*Task requirements*. From the entries below, return exactly the lines beginning at the one that contains "阁下与剑圣离开迷宫之后，各族长们便来到王座之室集合。" and ending at the one that contains "我把阁下留下来的纸条交给阿秀", both of them included, and only those lines.
------
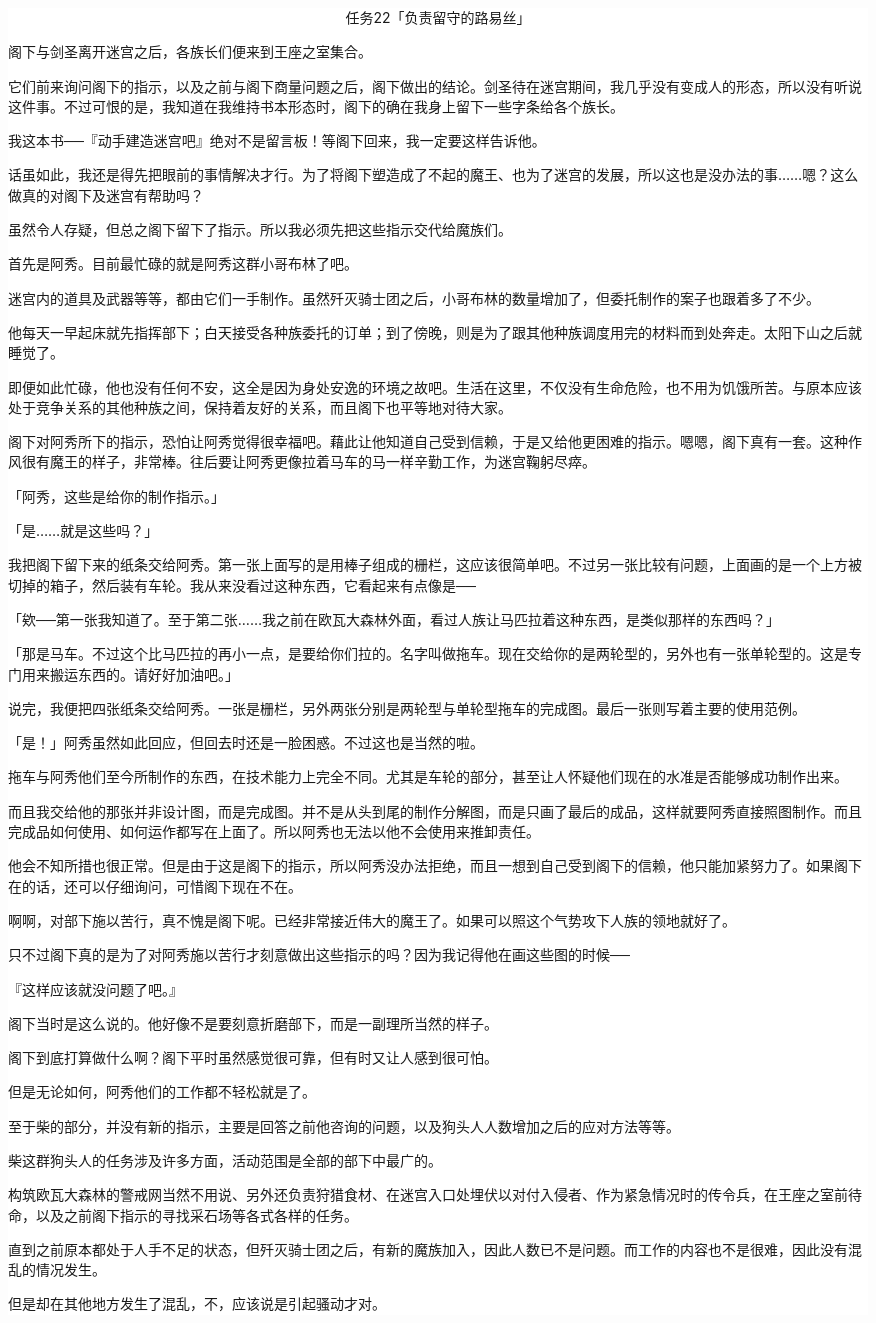 <p align="center">任务22「负责留守的路易丝」</p>

阁下与剑圣离开迷宫之后，各族长们便来到王座之室集合。

它们前来询问阁下的指示，以及之前与阁下商量问题之后，阁下做出的结论。剑圣待在迷宫期间，我几乎没有变成人的形态，所以没有听说这件事。不过可恨的是，我知道在我维持书本形态时，阁下的确在我身上留下一些字条给各个族长。

我这本书──『动手建造迷宫吧』绝对不是留言板！等阁下回来，我一定要这样告诉他。

话虽如此，我还是得先把眼前的事情解决才行。为了将阁下塑造成了不起的魔王、也为了迷宫的发展，所以这也是没办法的事……嗯？这么做真的对阁下及迷宫有帮助吗？

虽然令人存疑，但总之阁下留下了指示。所以我必须先把这些指示交代给魔族们。

首先是阿秀。目前最忙碌的就是阿秀这群小哥布林了吧。

迷宫内的道具及武器等等，都由它们一手制作。虽然歼灭骑士团之后，小哥布林的数量增加了，但委托制作的案子也跟着多了不少。

他每天一早起床就先指挥部下；白天接受各种族委托的订单；到了傍晚，则是为了跟其他种族调度用完的材料而到处奔走。太阳下山之后就睡觉了。

即便如此忙碌，他也没有任何不安，这全是因为身处安逸的环境之故吧。生活在这里，不仅没有生命危险，也不用为饥饿所苦。与原本应该处于竞争关系的其他种族之间，保持着友好的关系，而且阁下也平等地对待大家。

阁下对阿秀所下的指示，恐怕让阿秀觉得很幸福吧。藉此让他知道自己受到信赖，于是又给他更困难的指示。嗯嗯，阁下真有一套。这种作风很有魔王的样子，非常棒。往后要让阿秀更像拉着马车的马一样辛勤工作，为迷宫鞠躬尽瘁。

「阿秀，这些是给你的制作指示。」

「是……就是这些吗？」

我把阁下留下来的纸条交给阿秀。第一张上面写的是用棒子组成的栅栏，这应该很简单吧。不过另一张比较有问题，上面画的是一个上方被切掉的箱子，然后装有车轮。我从来没看过这种东西，它看起来有点像是──

「欸──第一张我知道了。至于第二张……我之前在欧瓦大森林外面，看过人族让马匹拉着这种东西，是类似那样的东西吗？」

「那是马车。不过这个比马匹拉的再小一点，是要给你们拉的。名字叫做拖车。现在交给你的是两轮型的，另外也有一张单轮型的。这是专门用来搬运东西的。请好好加油吧。」

说完，我便把四张纸条交给阿秀。一张是栅栏，另外两张分别是两轮型与单轮型拖车的完成图。最后一张则写着主要的使用范例。

「是！」阿秀虽然如此回应，但回去时还是一脸困惑。不过这也是当然的啦。

拖车与阿秀他们至今所制作的东西，在技术能力上完全不同。尤其是车轮的部分，甚至让人怀疑他们现在的水准是否能够成功制作出来。

而且我交给他的那张并非设计图，而是完成图。并不是从头到尾的制作分解图，而是只画了最后的成品，这样就要阿秀直接照图制作。而且完成品如何使用、如何运作都写在上面了。所以阿秀也无法以他不会使用来推卸责任。

他会不知所措也很正常。但是由于这是阁下的指示，所以阿秀没办法拒绝，而且一想到自己受到阁下的信赖，他只能加紧努力了。如果阁下在的话，还可以仔细询问，可惜阁下现在不在。

啊啊，对部下施以苦行，真不愧是阁下呢。已经非常接近伟大的魔王了。如果可以照这个气势攻下人族的领地就好了。

只不过阁下真的是为了对阿秀施以苦行才刻意做出这些指示的吗？因为我记得他在画这些图的时候──

『这样应该就没问题了吧。』

阁下当时是这么说的。他好像不是要刻意折磨部下，而是一副理所当然的样子。

阁下到底打算做什么啊？阁下平时虽然感觉很可靠，但有时又让人感到很可怕。

但是无论如何，阿秀他们的工作都不轻松就是了。

至于柴的部分，并没有新的指示，主要是回答之前他咨询的问题，以及狗头人人数增加之后的应对方法等等。

柴这群狗头人的任务涉及许多方面，活动范围是全部的部下中最广的。

构筑欧瓦大森林的警戒网当然不用说、另外还负责狩猎食材、在迷宫入口处埋伏以对付入侵者、作为紧急情况时的传令兵，在王座之室前待命，以及之前阁下指示的寻找采石场等各式各样的任务。

直到之前原本都处于人手不足的状态，但歼灭骑士团之后，有新的魔族加入，因此人数已不是问题。而工作的内容也不是很难，因此没有混乱的情况发生。

但是却在其他地方发生了混乱，不，应该说是引起骚动才对。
------
*Reply to the task*.
阁下与剑圣离开迷宫之后，各族长们便来到王座之室集合。

它们前来询问阁下的指示，以及之前与阁下商量问题之后，阁下做出的结论。剑圣待在迷宫期间，我几乎没有变成人的形态，所以没有听说这件事。不过可恨的是，我知道在我维持书本形态时，阁下的确在我身上留下一些字条给各个族长。

我这本书──『动手建造迷宫吧』绝对不是留言板！等阁下回来，我一定要这样告诉他。

话虽如此，我还是得先把眼前的事情解决才行。为了将阁下塑造成了不起的魔王、也为了迷宫的发展，所以这也是没办法的事……嗯？这么做真的对阁下及迷宫有帮助吗？

虽然令人存疑，但总之阁下留下了指示。所以我必须先把这些指示交代给魔族们。

首先是阿秀。目前最忙碌的就是阿秀这群小哥布林了吧。

迷宫内的道具及武器等等，都由它们一手制作。虽然歼灭骑士团之后，小哥布林的数量增加了，但委托制作的案子也跟着多了不少。

他每天一早起床就先指挥部下；白天接受各种族委托的订单；到了傍晚，则是为了跟其他种族调度用完的材料而到处奔走。太阳下山之后就睡觉了。

即便如此忙碌，他也没有任何不安，这全是因为身处安逸的环境之故吧。生活在这里，不仅没有生命危险，也不用为饥饿所苦。与原本应该处于竞争关系的其他种族之间，保持着友好的关系，而且阁下也平等地对待大家。

阁下对阿秀所下的指示，恐怕让阿秀觉得很幸福吧。藉此让他知道自己受到信赖，于是又给他更困难的指示。嗯嗯，阁下真有一套。这种作风很有魔王的样子，非常棒。往后要让阿秀更像拉着马车的马一样辛勤工作，为迷宫鞠躬尽瘁。

「阿秀，这些是给你的制作指示。」

「是……就是这些吗？」

我把阁下留下来的纸条交给阿秀。第一张上面写的是用棒子组成的栅栏，这应该很简单吧。不过另一张比较有问题，上面画的是一个上方被切掉的箱子，然后装有车轮。我从来没看过这种东西，它看起来有点像是──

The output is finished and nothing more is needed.